_What to produce_:
Return every line of the data that contains the string "code".

_Exercise material_:
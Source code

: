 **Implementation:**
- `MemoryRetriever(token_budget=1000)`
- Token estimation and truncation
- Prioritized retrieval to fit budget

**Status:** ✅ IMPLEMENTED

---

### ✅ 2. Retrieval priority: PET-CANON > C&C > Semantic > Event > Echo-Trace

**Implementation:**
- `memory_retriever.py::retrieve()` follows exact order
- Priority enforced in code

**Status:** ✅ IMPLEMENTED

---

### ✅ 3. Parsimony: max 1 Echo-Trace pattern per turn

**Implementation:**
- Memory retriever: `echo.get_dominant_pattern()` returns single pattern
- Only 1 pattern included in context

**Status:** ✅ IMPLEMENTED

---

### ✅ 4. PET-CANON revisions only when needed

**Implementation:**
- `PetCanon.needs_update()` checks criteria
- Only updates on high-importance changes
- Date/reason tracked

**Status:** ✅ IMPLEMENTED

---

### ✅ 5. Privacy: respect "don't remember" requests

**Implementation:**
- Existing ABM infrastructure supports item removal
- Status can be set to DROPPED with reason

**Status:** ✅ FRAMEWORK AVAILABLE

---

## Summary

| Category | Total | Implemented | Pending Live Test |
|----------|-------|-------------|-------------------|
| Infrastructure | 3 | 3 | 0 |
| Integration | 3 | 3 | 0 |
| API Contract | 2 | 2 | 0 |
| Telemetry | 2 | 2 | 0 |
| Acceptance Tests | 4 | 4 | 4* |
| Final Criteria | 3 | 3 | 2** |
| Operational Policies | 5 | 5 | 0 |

_Answer below_:
Source code
- Priority enforced in code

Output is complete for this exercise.